What followed was a stint of unrelenting organizing and squeezing. "We worked on an incredibly fast schedule," Stumpf says. "But I'd much rather cut and have too much than get him to add more."

Stumpf mentions that Halberstam was good to work with, ready to make any needed changes but retaining "real firm control." The author reviewed the transitions required to patch over trimmed material and gave clear guidelines on which chunks of text were expendable. Even with careful attention to detail, however, the accelerated pace forced some shortcuts.

"We missed a whole stage of proofreading," the editor says. Correcting some glitches will just have to wait for the next edition.

The process of piecing together the history of a decade was a new experience for Halberstam. The motivation to take on the task came largely from his experience as a young reporter plunged into the initial confrontations of the civil rights movement in the South.

"During my early apprenticeship in the '50s, I could see that more was happening than conventional mythology would have it," he explained during a recent interview in Boston. And he always had in mind returning to that time and painting a larger picture of America in the midst of social and economic change.
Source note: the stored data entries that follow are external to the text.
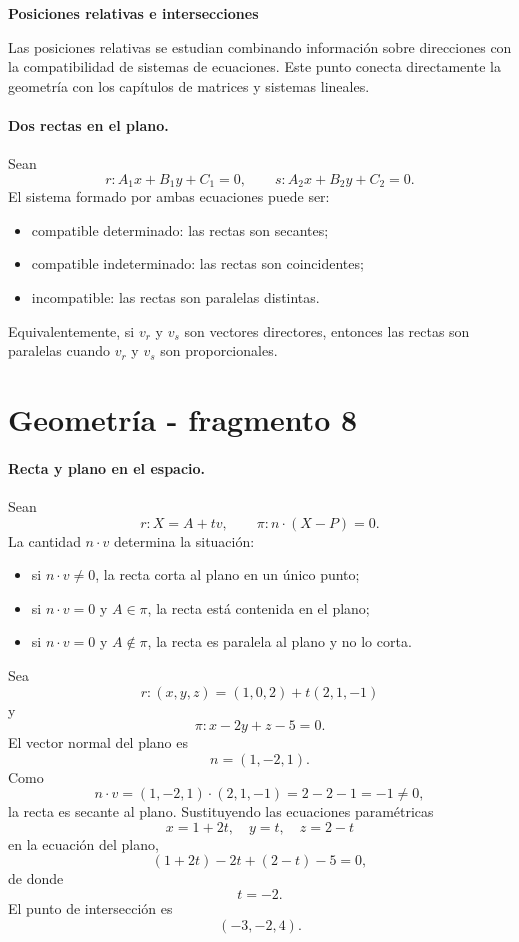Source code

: \textbf{Posiciones relativas e intersecciones}

Las posiciones relativas se estudian combinando información sobre direcciones con la compatibilidad de sistemas de ecuaciones. Este punto conecta directamente la geometría con los capítulos de matrices y sistemas lineales.

\paragraph{Dos rectas en el plano.}
Sean
\[
r:A_1x+B_1y+C_1=0,
\qquad
s:A_2x+B_2y+C_2=0.
\]
El sistema formado por ambas ecuaciones puede ser:
\begin{itemize}
\item compatible determinado: las rectas son secantes;
\item compatible indeterminado: las rectas son coincidentes;
\item incompatible: las rectas son paralelas distintas.
\end{itemize}

Equivalentemente, si $v_r$ y $v_s$ son vectores directores, entonces las rectas son paralelas cuando $v_r$ y $v_s$ son proporcionales.


\section{Geometría - fragmento 8}
\paragraph{Recta y plano en el espacio.}
Sean
\[
r:X=A+tv,
\qquad
\pi:n\cdot(X-P)=0.
\]
La cantidad $n\cdot v$ determina la situación:
\begin{itemize}
\item si $n\cdot v\neq0$, la recta corta al plano en un único punto;
\item si $n\cdot v=0$ y $A\in\pi$, la recta está contenida en el plano;
\item si $n\cdot v=0$ y $A\notin\pi$, la recta es paralela al plano y no lo corta.
\end{itemize}

\begin{example}
Sea
\[
r:(x,y,z)=(1,0,2)+t(2,1,-1)
\]
y
\[
\pi: x-2y+z-5=0.
\]
El vector normal del plano es
\[
n=(1,-2,1).
\]
Como
\[
n\cdot v=(1,-2,1)\cdot(2,1,-1)=2-2-1=-1\neq0,
\]
la recta es secante al plano. Sustituyendo las ecuaciones paramétricas
\[
x=1+2t,\quad y=t,\quad z=2-t
\]
en la ecuación del plano,
\[
(1+2t)-2t+(2-t)-5=0,
\]
de donde
\[
t=-2.
\]
El punto de intersección es
\[
\boxed{(-3,-2,4).}
\]
\end{example}

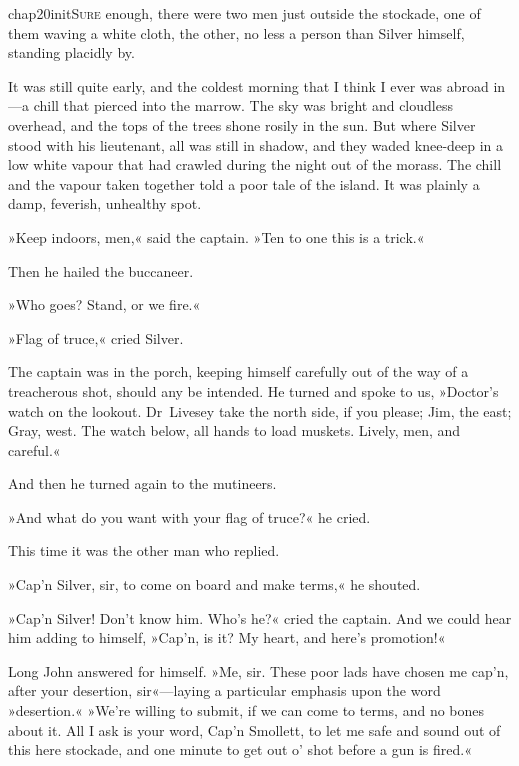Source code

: 
\lettrine[lines=5,image=true,findent=2pt]{chap20initS}{ure} enough, there were two men just outside the stockade, one of them waving a white cloth, the other, no less a person than Silver himself, standing placidly by.

\zz
It was still quite early, and the coldest morning that I think I ever was abroad in—a chill that pierced into the marrow. The sky was bright and cloudless overhead, and the tops of the trees shone rosily in the sun. But where Silver stood with his lieutenant, all was still in shadow, and they waded knee-deep in a low white vapour that had crawled during the night out of the morass. The chill and the vapour taken together told a poor tale of the island. It was plainly a damp, feverish, unhealthy spot.

»Keep indoors, men,« said the captain. »Ten to one this is a trick.«

Then he hailed the buccaneer.

»Who goes? Stand, or we fire.«

»Flag of truce,« cried Silver.

The captain was in the porch, keeping himself carefully out of the way of a treacherous shot, should any be intended. He turned and spoke to us, »Doctor's watch on the lookout. Dr~Livesey take the north side, if you please; Jim, the east; Gray, west. The watch below, all hands to load muskets. Lively, men, and careful.«

And then he turned again to the mutineers.

»And what do you want with your flag of truce?« he cried.

This time it was the other man who replied.

»Cap'n Silver, sir, to come on board and make terms,« he shouted.

»Cap'n Silver! Don't know him. Who's he?« cried the captain. And we could hear him adding to himself, »Cap'n, is it? My heart, and here's promotion!«

Long John answered for himself. »Me, sir. These poor lads have chosen me cap'n, after your desertion, sir«—laying a particular emphasis upon the word »desertion.« »We're willing to submit, if we can come to terms, and no bones about it. All I ask is your word, Cap'n Smollett, to let me safe and sound out of this here stockade, and one minute to get out o' shot before a gun is fired.«

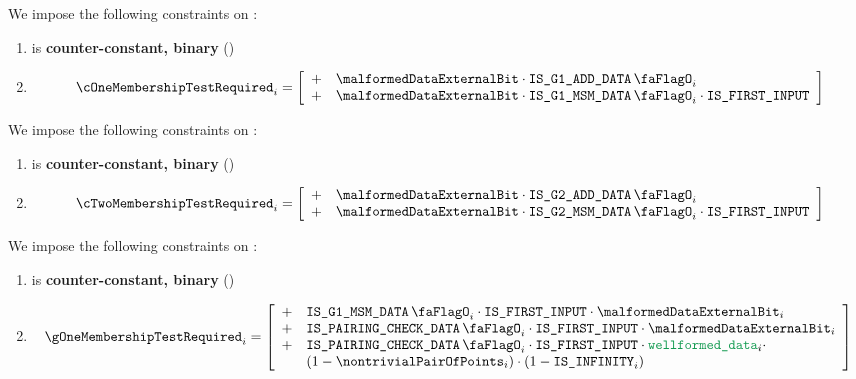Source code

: We impose the following constraints on \cOneMembershipTestRequired{}:
\begin{enumerate}
    \item \cOneMembershipTestRequired{} is \textbf{counter-constant, binary} \quad (\trash)
    \item
        \[  
        \cOneMembershipTestRequired_{i} = 
        \left[ \begin{array}{clcr}
            + & \malformedDataExternalBit \cdot \isBlsGOneAddData_{i} \\
            + & \malformedDataExternalBit \cdot \isBlsGOneMsmData_{i} \cdot \isFirstInput \\
        \end{array} \right] \vspace{2mm}  
        \]
\end{enumerate}
We impose the following constraints on \cTwoMembershipTestRequired{}:
\begin{enumerate}
    \item \cTwoMembershipTestRequired{} is \textbf{counter-constant, binary} \quad (\trash)
    \item 
        \[  
        \cTwoMembershipTestRequired_{i} = 
        \left[ \begin{array}{clcr}
            + & \malformedDataExternalBit \cdot \isBlsGTwoAddData_{i} \\
            + & \malformedDataExternalBit \cdot \isBlsGTwoMsmData_{i} \cdot \isFirstInput \\
        \end{array} \right] \vspace{2mm}  
        \]
\end{enumerate}
We impose the following constraints on \gOneMembershipTestRequired{}:
\begin{enumerate}
    \item \gOneMembershipTestRequired{} is \textbf{counter-constant, binary} \quad (\trash)
    \item 
        \[
            \gOneMembershipTestRequired_{i} = 
            \left[ \begin{array}{cl} 
                + & \isBlsGOneMsmData_{i} \cdot \isFirstInput \cdot \malformedDataExternalBit_{i}  \\
                + & \isBlsPairingCheckData_{i} \cdot \isFirstInput \cdot \malformedDataExternalBit_{i} \\
                + & \isBlsPairingCheckData_{i} \cdot \isFirstInput \cdot \locWellformedData_{i} \cdot \\
                & (1 - \nontrivialPairOfPoints_{i}) \cdot (1 - \isInfinity_{i}) \\
            \end{array} \right] \\
        \]
\end{enumerate}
"I wanted to go back and see. Industrially [the economy] was strong, with a higher level of efficiency. But some things pointed to trouble, like the great power of General Motors devoted to putting different skins on cars" instead of pushing for engineering breakthroughs, he says.

HALBERSTAM'S other books, such as "The Reckoning," a 1986 bestseller about the decline of American industry, were more specific in focus. They also relied more on reporting - on direct interviews with sources. "I did a lot more work in the library [this time] than for past books," he says. Plucking a metaphor from a pivotal '50s event, the Korean War, he adds that his new book may be over on the "other side of the DMZ" that separates a reporter from a historian.

The organizing tasks may have been more typical of those facing a historian. Halberstam recalls the 15 cartons of papers he accumulated in his New York City home and the six years of preparation.

But Halberstam says he always had the organization - from Jack Kerouac and the "beats" to civil rights to U-2 spy-plane pilot Francis Gary Powers - "down in my mind," assisted by "long reams of taped yellow paper."

Are the kinds of fast-paced marketing decisions that brought the book into print ahead of schedule unusual? "Actually, it happens a lot," Stumpf says. Modern technology, with its capacity to quickly re-edit, set in type, and correct text, makes such responsiveness possible, he says. "In the old days," he adds, "it would have been virtually impossible."

The publisher's strategy paid off. "The Fifties" has already climbed to the top of the Publisher's Weekly list of best-selling nonfiction.